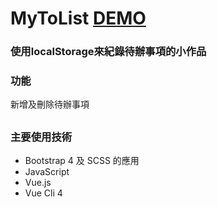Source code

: # MyToList [DEMO](https://kevin8521883.github.io/MyTodoList/)

### 使用localStorage來紀錄待辦事項的小作品

### 功能
新增及刪除待辦事項
##
### 主要使用技術
* Bootstrap 4 及 SCSS 的應用
* JavaScript
* Vue.js
* Vue Cli 4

● **Problem to solve**
So that the copy stays exact, reproduce each record word for word and leave its images out.

● **Solution**
Source code

: # MyToList [DEMO](https://kevin8521883.github.io/MyTodoList/)

### 使用localStorage來紀錄待辦事項的小作品

### 功能
新增及刪除待辦事項
##
### 主要使用技術
* Bootstrap 4 及 SCSS 的應用
* JavaScript
* Vue.js
* Vue Cli 4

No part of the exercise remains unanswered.